_WHAT THE TASK REQUIRES_
Please filter the data below down to the lines holding the string "barnabe".

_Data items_
——
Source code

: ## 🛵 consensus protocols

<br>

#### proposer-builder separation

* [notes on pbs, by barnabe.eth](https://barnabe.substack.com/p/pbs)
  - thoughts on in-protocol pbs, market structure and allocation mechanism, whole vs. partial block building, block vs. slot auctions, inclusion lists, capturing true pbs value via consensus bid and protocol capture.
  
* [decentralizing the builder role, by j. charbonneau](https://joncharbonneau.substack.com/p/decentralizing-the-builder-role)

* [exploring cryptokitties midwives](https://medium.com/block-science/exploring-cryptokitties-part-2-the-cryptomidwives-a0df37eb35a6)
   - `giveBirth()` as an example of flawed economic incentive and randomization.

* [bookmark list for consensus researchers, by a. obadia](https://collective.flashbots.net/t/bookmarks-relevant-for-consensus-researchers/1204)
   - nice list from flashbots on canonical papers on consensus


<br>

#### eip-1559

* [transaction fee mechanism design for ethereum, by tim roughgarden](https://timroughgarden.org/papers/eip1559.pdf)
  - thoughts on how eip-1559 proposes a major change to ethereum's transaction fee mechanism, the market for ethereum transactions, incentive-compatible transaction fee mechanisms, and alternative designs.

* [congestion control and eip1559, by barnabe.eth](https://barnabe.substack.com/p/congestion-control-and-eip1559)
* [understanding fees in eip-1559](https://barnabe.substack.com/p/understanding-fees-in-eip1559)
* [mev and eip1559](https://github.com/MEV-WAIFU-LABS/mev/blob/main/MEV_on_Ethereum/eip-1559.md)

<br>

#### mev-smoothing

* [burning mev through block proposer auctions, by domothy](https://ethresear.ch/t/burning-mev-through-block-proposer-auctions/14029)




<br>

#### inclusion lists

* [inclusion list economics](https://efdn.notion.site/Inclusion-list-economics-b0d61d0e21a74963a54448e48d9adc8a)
——
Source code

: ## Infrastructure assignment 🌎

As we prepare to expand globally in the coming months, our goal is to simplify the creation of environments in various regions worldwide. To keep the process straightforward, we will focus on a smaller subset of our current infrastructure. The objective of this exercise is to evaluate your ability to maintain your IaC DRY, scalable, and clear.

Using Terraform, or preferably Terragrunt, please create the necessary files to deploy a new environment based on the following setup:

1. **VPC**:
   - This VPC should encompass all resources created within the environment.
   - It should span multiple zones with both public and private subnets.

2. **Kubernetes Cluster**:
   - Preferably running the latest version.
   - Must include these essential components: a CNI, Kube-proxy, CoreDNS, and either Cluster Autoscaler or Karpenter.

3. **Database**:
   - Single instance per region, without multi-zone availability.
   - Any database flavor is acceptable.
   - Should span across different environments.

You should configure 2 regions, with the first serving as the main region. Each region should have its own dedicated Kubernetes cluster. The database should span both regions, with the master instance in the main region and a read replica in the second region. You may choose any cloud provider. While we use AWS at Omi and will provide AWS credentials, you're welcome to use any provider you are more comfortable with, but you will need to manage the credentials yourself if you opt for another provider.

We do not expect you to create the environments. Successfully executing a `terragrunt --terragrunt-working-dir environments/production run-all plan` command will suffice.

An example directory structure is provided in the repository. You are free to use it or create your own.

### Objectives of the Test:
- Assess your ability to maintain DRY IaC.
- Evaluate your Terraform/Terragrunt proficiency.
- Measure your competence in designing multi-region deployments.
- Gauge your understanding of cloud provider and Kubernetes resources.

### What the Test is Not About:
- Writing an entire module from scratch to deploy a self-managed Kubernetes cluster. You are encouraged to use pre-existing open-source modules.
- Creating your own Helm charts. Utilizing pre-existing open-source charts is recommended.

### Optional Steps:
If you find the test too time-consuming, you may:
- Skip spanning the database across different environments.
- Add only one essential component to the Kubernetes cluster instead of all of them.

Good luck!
——
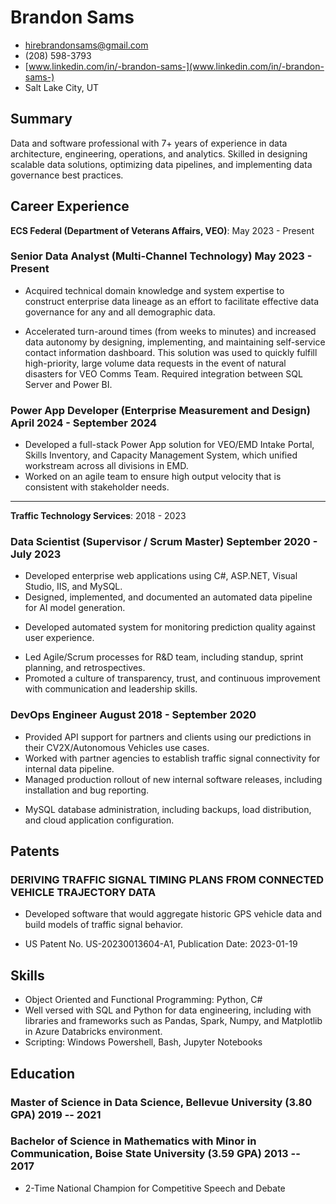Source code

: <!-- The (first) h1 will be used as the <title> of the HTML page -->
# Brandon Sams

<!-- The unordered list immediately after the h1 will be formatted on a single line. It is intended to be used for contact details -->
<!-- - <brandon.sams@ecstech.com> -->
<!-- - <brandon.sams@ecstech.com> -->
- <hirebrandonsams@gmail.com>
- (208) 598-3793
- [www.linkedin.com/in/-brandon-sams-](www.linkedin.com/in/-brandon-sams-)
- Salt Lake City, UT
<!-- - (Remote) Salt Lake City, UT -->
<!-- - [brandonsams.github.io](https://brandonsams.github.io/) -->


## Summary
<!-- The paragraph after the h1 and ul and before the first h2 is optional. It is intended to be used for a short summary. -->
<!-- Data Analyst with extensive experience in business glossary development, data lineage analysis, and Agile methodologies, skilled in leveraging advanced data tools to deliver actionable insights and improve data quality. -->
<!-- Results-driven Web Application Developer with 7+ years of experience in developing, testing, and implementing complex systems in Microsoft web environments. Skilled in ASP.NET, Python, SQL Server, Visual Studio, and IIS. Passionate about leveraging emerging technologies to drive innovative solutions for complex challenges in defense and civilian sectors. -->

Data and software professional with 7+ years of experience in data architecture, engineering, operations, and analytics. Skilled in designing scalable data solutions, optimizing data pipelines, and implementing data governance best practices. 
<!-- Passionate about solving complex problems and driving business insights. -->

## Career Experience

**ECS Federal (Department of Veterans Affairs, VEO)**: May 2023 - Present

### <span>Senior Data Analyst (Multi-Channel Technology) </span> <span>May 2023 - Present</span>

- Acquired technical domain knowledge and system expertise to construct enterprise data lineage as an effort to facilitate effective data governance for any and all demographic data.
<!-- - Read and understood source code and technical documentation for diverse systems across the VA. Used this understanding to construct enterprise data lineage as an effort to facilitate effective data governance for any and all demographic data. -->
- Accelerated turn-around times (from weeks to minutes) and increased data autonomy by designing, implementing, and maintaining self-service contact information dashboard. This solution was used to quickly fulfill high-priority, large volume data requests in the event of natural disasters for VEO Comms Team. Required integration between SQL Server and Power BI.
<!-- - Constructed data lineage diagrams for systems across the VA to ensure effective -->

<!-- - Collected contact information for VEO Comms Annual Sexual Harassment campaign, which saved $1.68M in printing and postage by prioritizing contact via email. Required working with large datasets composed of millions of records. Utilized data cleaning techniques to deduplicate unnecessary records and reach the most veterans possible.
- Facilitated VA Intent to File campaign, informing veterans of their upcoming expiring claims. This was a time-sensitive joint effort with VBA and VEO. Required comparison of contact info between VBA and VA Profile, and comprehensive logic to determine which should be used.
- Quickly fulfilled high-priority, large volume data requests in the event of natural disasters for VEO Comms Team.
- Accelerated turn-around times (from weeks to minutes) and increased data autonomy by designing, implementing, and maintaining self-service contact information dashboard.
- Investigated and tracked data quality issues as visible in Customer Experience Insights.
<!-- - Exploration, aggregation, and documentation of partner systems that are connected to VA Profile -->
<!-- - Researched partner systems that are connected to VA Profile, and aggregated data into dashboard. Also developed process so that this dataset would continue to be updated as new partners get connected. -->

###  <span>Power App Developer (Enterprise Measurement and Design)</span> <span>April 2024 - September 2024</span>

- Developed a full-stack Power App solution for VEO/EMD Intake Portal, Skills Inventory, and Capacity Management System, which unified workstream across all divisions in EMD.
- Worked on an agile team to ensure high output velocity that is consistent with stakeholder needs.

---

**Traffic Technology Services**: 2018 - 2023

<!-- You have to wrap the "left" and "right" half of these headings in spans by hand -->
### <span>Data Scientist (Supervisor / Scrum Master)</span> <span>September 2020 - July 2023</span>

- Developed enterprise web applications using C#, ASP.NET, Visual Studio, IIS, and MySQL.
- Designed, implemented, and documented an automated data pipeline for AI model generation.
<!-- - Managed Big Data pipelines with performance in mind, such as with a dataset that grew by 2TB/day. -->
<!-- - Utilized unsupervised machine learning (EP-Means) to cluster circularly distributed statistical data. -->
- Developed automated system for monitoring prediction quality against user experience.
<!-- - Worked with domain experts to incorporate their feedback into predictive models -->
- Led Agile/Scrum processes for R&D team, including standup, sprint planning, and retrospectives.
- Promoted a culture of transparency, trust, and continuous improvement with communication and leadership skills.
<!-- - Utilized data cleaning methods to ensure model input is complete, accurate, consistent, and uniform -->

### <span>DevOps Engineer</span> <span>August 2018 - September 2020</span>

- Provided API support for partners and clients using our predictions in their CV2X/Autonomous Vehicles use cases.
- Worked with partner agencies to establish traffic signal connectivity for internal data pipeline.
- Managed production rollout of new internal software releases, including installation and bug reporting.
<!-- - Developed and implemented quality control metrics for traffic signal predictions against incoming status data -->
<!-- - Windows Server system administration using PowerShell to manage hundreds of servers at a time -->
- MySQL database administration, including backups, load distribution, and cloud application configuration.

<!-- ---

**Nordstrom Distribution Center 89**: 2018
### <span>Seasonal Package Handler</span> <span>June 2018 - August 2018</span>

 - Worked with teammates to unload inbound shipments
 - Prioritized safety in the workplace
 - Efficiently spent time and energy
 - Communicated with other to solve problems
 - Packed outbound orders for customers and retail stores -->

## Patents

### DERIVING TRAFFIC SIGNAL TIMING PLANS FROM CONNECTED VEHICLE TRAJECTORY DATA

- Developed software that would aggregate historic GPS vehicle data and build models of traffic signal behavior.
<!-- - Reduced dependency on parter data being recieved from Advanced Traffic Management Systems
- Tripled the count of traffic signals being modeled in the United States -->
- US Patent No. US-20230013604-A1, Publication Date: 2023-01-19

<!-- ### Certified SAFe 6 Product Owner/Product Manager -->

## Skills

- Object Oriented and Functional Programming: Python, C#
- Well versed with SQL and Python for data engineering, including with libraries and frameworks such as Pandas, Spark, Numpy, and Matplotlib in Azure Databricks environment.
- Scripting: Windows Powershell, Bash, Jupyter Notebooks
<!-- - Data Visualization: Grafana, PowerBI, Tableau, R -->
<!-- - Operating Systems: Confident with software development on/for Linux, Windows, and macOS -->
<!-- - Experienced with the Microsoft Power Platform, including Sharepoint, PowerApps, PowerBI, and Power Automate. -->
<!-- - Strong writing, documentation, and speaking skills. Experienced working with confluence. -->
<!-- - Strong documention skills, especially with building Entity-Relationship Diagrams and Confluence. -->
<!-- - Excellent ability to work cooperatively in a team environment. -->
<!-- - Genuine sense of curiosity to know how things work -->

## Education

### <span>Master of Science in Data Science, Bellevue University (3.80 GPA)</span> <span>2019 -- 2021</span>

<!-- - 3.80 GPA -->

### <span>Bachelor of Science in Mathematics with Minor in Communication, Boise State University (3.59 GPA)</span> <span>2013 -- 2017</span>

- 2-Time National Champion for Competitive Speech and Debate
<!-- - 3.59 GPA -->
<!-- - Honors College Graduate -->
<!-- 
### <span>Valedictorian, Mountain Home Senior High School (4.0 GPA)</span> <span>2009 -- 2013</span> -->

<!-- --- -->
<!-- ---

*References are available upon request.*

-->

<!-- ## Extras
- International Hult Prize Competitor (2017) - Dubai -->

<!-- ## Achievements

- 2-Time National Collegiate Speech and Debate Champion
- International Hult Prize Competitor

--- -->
——
_ANSWER BELOW_
* [notes on pbs, by barnabe.eth](https://barnabe.substack.com/p/pbs)
* [congestion control and eip1559, by barnabe.eth](https://barnabe.substack.com/p/congestion-control-and-eip1559)
* [understanding fees in eip-1559](https://barnabe.substack.com/p/understanding-fees-in-eip1559)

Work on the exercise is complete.